Stored items from a collection:
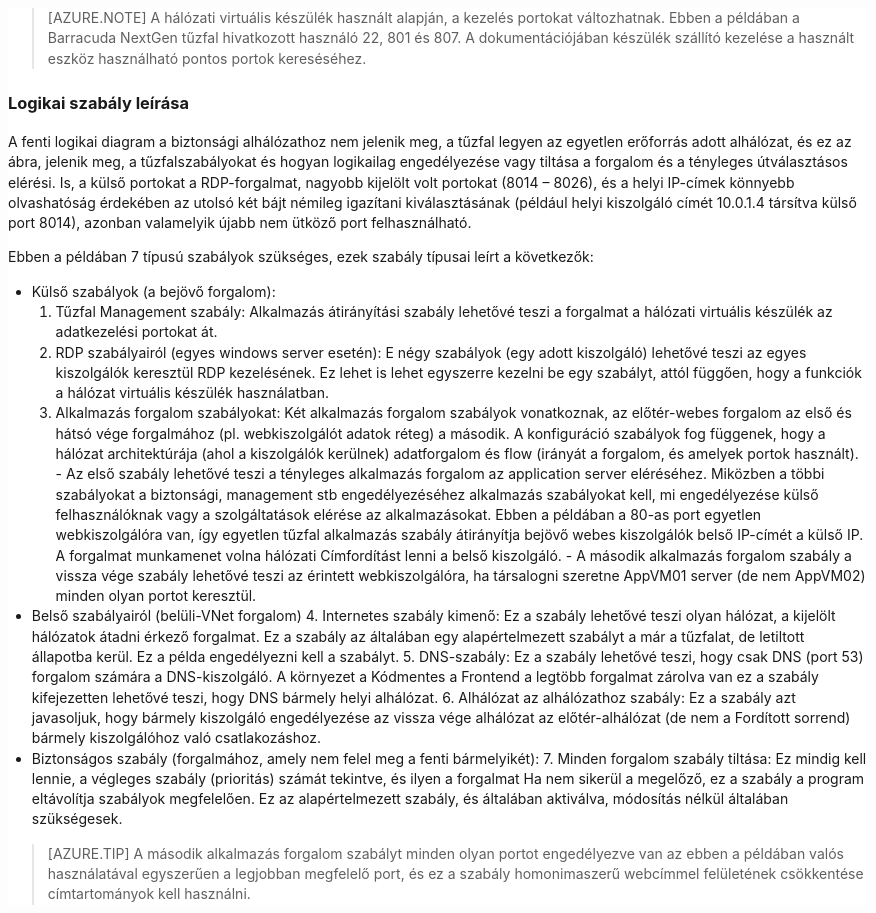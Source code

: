 >[AZURE.NOTE] A hálózati virtuális készülék használt alapján, a kezelés portokat változhatnak. Ebben a példában a Barracuda NextGen tűzfal hivatkozott használó 22, 801 és 807. A dokumentációjában készülék szállító kezelése a használt eszköz használható pontos portok kereséséhez.

### <a name="logical-rule-description"></a>Logikai szabály leírása
A fenti logikai diagram a biztonsági alhálózathoz nem jelenik meg, a tűzfal legyen az egyetlen erőforrás adott alhálózat, és ez az ábra, jelenik meg, a tűzfalszabályokat és hogyan logikailag engedélyezése vagy tiltása a forgalom és a tényleges útválasztásos elérési. Is, a külső portokat a RDP-forgalmat, nagyobb kijelölt volt portokat (8014 – 8026), és a helyi IP-címek könnyebb olvashatóság érdekében az utolsó két bájt némileg igazítani kiválasztásának (például helyi kiszolgáló címét 10.0.1.4 társítva külső port 8014), azonban valamelyik újabb nem ütköző port felhasználható.

Ebben a példában 7 típusú szabályok szükséges, ezek szabály típusai leírt a következők:

- Külső szabályok (a bejövő forgalom):
  1.    Tűzfal Management szabály: Alkalmazás átirányítási szabály lehetővé teszi a forgalmat a hálózati virtuális készülék az adatkezelési portokat át.
  2.    RDP szabályairól (egyes windows server esetén): E négy szabályok (egy adott kiszolgáló) lehetővé teszi az egyes kiszolgálók keresztül RDP kezelésének. Ez lehet is lehet egyszerre kezelni be egy szabályt, attól függően, hogy a funkciók a hálózat virtuális készülék használatban.
  3.    Alkalmazás forgalom szabályokat: Két alkalmazás forgalom szabályok vonatkoznak, az előtér-webes forgalom az első és hátsó vége forgalmához (pl. webkiszolgálót adatok réteg) a második. A konfiguráció szabályok fog függenek, hogy a hálózat architektúrája (ahol a kiszolgálók kerülnek) adatforgalom és flow (irányát a forgalom, és amelyek portok használt).
      - Az első szabály lehetővé teszi a tényleges alkalmazás forgalom az application server eléréséhez. Miközben a többi szabályokat a biztonsági, management stb engedélyezéséhez alkalmazás szabályokat kell, mi engedélyezése külső felhasználóknak vagy a szolgáltatások elérése az alkalmazásokat. Ebben a példában a 80-as port egyetlen webkiszolgálóra van, így egyetlen tűzfal alkalmazás szabály átirányítja bejövő webes kiszolgálók belső IP-címét a külső IP. A forgalmat munkamenet volna hálózati Címfordítást lenni a belső kiszolgáló.
      - A második alkalmazás forgalom szabály a vissza vége szabály lehetővé teszi az érintett webkiszolgálóra, ha társalogni szeretne AppVM01 server (de nem AppVM02) minden olyan portot keresztül.
- Belső szabályairól (belüli-VNet forgalom)
  4.    Internetes szabály kimenő: Ez a szabály lehetővé teszi olyan hálózat, a kijelölt hálózatok átadni érkező forgalmat. Ez a szabály az általában egy alapértelmezett szabályt a már a tűzfalat, de letiltott állapotba kerül. Ez a példa engedélyezni kell a szabályt.
  5.    DNS-szabály: Ez a szabály lehetővé teszi, hogy csak DNS (port 53) forgalom számára a DNS-kiszolgáló. A környezet a Kódmentes a Frontend a legtöbb forgalmat zárolva van ez a szabály kifejezetten lehetővé teszi, hogy DNS bármely helyi alhálózat.
  6.    Alhálózat az alhálózathoz szabály: Ez a szabály azt javasoljuk, hogy bármely kiszolgáló engedélyezése az vissza vége alhálózat az előtér-alhálózat (de nem a Fordított sorrend) bármely kiszolgálóhoz való csatlakozáshoz.
- Biztonságos szabály (forgalmához, amely nem felel meg a fenti bármelyikét):
  7.    Minden forgalom szabály tiltása: Ez mindig kell lennie, a végleges szabály (prioritás) számát tekintve, és ilyen a forgalmat Ha nem sikerül a megelőző, ez a szabály a program eltávolítja szabályok megfelelően. Ez az alapértelmezett szabály, és általában aktiválva, módosítás nélkül általában szükségesek.

>[AZURE.TIP] A második alkalmazás forgalom szabályt minden olyan portot engedélyezve van az ebben a példában valós használatával egyszerűen a legjobban megfelelő port, és ez a szabály homonimaszerű webcímmel felületének csökkentése címtartományok kell használni.


[1]: ./media/virtual-networks-dmz-nsg-fw-udr-asm/example3design.png "Kétirányú DMZ NVA, NSG és UDR"
[2]: ./media/virtual-networks-dmz-nsg-fw-udr-asm/example3firewalllogical.png "A tűzfal szabályok logikai megtekintése"
[3]: ./media/virtual-networks-dmz-nsg-fw-udr-asm/createnetworkobjectfrontend.png "Hálózati FrontEnd-objektum létrehozása"
[4]: ./media/virtual-networks-dmz-nsg-fw-udr-asm/createnetworkobjectdns.png "A DNS Server-objektum létrehozása"
[5]: ./media/virtual-networks-dmz-nsg-fw-udr-asm/createnetworkobjectrdpa.png "Alapértelmezett RDP szabály másolata"
[6]: ./media/virtual-networks-dmz-nsg-fw-udr-asm/createnetworkobjectrdpb.png "AppVM01 szabály"
[7]: ./media/virtual-networks-dmz-nsg-fw-udr-asm/iconapplicationredirect.png "Az átirányítási Alkalmazásikon"
[8]: ./media/virtual-networks-dmz-nsg-fw-udr-asm/icondestinationnat.png "Cél hálózati Címfordítást ikon"
[9]: ./media/virtual-networks-dmz-nsg-fw-udr-asm/iconpass.png "A sikeres ikon"
[10]: ./media/virtual-networks-dmz-nsg-fw-udr-asm/rulefirewall.png "Adatkezelési szabály"
[11]: ./media/virtual-networks-dmz-nsg-fw-udr-asm/rulerdp.png "Tűzfal RDP szabály"
[12]: ./media/virtual-networks-dmz-nsg-fw-udr-asm/ruleweb.png "Webes szabály"
[13]: ./media/virtual-networks-dmz-nsg-fw-udr-asm/ruleappvm01.png "Tűzfal AppVM01 szabály"
[14]: ./media/virtual-networks-dmz-nsg-fw-udr-asm/ruleoutbound.png "Kimenő szabály"
[15]: ./media/virtual-networks-dmz-nsg-fw-udr-asm/ruledns.png "Tűzfal DNS szabály"
[16]: ./media/virtual-networks-dmz-nsg-fw-udr-asm/ruleintravnet.png "Tűzfal belüli-VNet szabály"
[17]: ./media/virtual-networks-dmz-nsg-fw-udr-asm/ruledeny.png "Tűzfal szabály elutasítása"
[18]: ./media/virtual-networks-dmz-nsg-fw-udr-asm/firewallruleactivate.png "Tűzfal szabály aktiválása"
[HOME]: ../best-practices-network-security.md
[SampleApp]: ./virtual-networks-sample-app.md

*WHAT THIS TASK INVOLVES:* In the data above, find the line with "- Külső szabályok" and the line with "amelyek portok használt).". Retype both, plus every line between them, exactly.

*RESULT:*
- Külső szabályok (a bejövő forgalom):
  1.    Tűzfal Management szabály: Alkalmazás átirányítási szabály lehetővé teszi a forgalmat a hálózati virtuális készülék az adatkezelési portokat át.
  2.    RDP szabályairól (egyes windows server esetén): E négy szabályok (egy adott kiszolgáló) lehetővé teszi az egyes kiszolgálók keresztül RDP kezelésének. Ez lehet is lehet egyszerre kezelni be egy szabályt, attól függően, hogy a funkciók a hálózat virtuális készülék használatban.
  3.    Alkalmazás forgalom szabályokat: Két alkalmazás forgalom szabályok vonatkoznak, az előtér-webes forgalom az első és hátsó vége forgalmához (pl. webkiszolgálót adatok réteg) a második. A konfiguráció szabályok fog függenek, hogy a hálózat architektúrája (ahol a kiszolgálók kerülnek) adatforgalom és flow (irányát a forgalom, és amelyek portok használt).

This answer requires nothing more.